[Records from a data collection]
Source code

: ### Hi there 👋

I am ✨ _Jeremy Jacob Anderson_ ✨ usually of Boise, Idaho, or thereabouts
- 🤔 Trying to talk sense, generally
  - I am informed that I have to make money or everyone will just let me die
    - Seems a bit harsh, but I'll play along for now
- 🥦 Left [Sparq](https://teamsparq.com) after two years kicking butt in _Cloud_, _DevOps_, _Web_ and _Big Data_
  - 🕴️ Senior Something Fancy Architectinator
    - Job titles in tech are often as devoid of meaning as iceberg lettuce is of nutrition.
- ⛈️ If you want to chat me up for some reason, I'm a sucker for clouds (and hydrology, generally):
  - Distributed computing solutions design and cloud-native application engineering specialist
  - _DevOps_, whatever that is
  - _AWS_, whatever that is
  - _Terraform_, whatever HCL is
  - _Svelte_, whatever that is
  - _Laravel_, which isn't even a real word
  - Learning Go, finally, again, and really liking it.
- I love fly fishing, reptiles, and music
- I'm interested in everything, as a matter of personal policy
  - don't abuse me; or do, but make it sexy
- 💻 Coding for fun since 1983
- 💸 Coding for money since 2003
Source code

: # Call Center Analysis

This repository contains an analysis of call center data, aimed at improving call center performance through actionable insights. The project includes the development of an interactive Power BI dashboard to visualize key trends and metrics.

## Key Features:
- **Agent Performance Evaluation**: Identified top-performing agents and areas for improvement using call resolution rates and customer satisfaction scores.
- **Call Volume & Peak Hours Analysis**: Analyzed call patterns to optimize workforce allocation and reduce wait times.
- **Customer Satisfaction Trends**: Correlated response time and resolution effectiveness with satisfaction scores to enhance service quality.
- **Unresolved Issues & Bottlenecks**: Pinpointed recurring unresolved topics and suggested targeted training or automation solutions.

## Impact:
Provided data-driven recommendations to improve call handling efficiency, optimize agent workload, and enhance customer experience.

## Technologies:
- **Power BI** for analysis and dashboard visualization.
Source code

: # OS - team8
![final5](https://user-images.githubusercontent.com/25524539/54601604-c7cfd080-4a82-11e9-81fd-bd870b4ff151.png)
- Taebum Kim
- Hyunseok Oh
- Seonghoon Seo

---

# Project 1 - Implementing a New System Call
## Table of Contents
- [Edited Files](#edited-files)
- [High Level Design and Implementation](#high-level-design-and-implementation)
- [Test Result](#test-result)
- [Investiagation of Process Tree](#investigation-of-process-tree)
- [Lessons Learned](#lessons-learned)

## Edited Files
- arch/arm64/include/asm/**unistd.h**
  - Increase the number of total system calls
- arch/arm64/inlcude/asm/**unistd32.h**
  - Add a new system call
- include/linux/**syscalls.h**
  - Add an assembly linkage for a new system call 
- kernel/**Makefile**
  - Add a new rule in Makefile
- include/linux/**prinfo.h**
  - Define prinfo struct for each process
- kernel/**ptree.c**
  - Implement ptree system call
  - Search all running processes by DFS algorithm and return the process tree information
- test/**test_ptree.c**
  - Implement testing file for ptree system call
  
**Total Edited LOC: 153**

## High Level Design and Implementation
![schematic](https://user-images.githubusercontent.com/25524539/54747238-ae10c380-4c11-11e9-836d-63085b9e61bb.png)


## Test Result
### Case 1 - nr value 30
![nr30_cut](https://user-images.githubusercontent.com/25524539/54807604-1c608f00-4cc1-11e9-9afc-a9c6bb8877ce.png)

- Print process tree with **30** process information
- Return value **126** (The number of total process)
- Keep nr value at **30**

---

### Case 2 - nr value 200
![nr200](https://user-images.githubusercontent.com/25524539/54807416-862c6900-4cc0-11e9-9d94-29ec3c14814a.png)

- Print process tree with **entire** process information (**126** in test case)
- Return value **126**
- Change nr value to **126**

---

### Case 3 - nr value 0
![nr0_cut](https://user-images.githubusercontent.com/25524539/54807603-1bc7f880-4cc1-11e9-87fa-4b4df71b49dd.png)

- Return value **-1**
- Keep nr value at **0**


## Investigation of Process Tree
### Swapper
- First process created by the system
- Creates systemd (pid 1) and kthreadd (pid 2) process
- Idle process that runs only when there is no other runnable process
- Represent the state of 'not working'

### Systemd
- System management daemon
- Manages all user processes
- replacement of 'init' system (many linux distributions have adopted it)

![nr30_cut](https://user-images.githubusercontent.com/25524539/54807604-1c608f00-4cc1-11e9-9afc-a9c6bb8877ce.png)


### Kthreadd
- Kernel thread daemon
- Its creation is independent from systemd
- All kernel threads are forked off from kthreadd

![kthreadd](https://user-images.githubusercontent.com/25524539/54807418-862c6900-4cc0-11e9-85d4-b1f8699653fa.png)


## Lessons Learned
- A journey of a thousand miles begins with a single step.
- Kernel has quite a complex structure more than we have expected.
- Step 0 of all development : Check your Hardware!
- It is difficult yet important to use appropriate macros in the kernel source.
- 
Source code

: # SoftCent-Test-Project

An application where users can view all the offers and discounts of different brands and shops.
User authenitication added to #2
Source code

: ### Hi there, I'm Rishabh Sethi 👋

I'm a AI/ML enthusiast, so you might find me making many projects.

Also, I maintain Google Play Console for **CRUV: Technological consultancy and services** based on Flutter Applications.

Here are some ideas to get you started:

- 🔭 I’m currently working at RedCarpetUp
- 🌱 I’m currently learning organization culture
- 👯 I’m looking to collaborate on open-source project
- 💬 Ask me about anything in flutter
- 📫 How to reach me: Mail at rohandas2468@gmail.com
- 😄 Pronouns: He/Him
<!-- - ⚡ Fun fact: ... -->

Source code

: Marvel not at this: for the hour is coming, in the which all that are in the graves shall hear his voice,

▸ **Task to complete**
Within the data above, the span starting at the line containing "- Implement testing" and ending at the line containing "- All kernel" is to be retyped exactly, with no other lines.

▸ **Finished exercise**
  - Implement testing file for ptree system call
  
**Total Edited LOC: 153**

## High Level Design and Implementation
![schematic](https://user-images.githubusercontent.com/25524539/54747238-ae10c380-4c11-11e9-836d-63085b9e61bb.png)


## Test Result
### Case 1 - nr value 30
![nr30_cut](https://user-images.githubusercontent.com/25524539/54807604-1c608f00-4cc1-11e9-9afc-a9c6bb8877ce.png)

- Print process tree with **30** process information
- Return value **126** (The number of total process)
- Keep nr value at **30**

---

### Case 2 - nr value 200
![nr200](https://user-images.githubusercontent.com/25524539/54807416-862c6900-4cc0-11e9-9d94-29ec3c14814a.png)

- Print process tree with **entire** process information (**126** in test case)
- Return value **126**
- Change nr value to **126**

---

### Case 3 - nr value 0
![nr0_cut](https://user-images.githubusercontent.com/25524539/54807603-1bc7f880-4cc1-11e9-87fa-4b4df71b49dd.png)

- Return value **-1**
- Keep nr value at **0**


## Investigation of Process Tree
### Swapper
- First process created by the system
- Creates systemd (pid 1) and kthreadd (pid 2) process
- Idle process that runs only when there is no other runnable process
- Represent the state of 'not working'

### Systemd
- System management daemon
- Manages all user processes
- replacement of 'init' system (many linux distributions have adopted it)

![nr30_cut](https://user-images.githubusercontent.com/25524539/54807604-1c608f00-4cc1-11e9-9afc-a9c6bb8877ce.png)


### Kthreadd
- Kernel thread daemon
- Its creation is independent from systemd
- All kernel threads are forked off from kthreadd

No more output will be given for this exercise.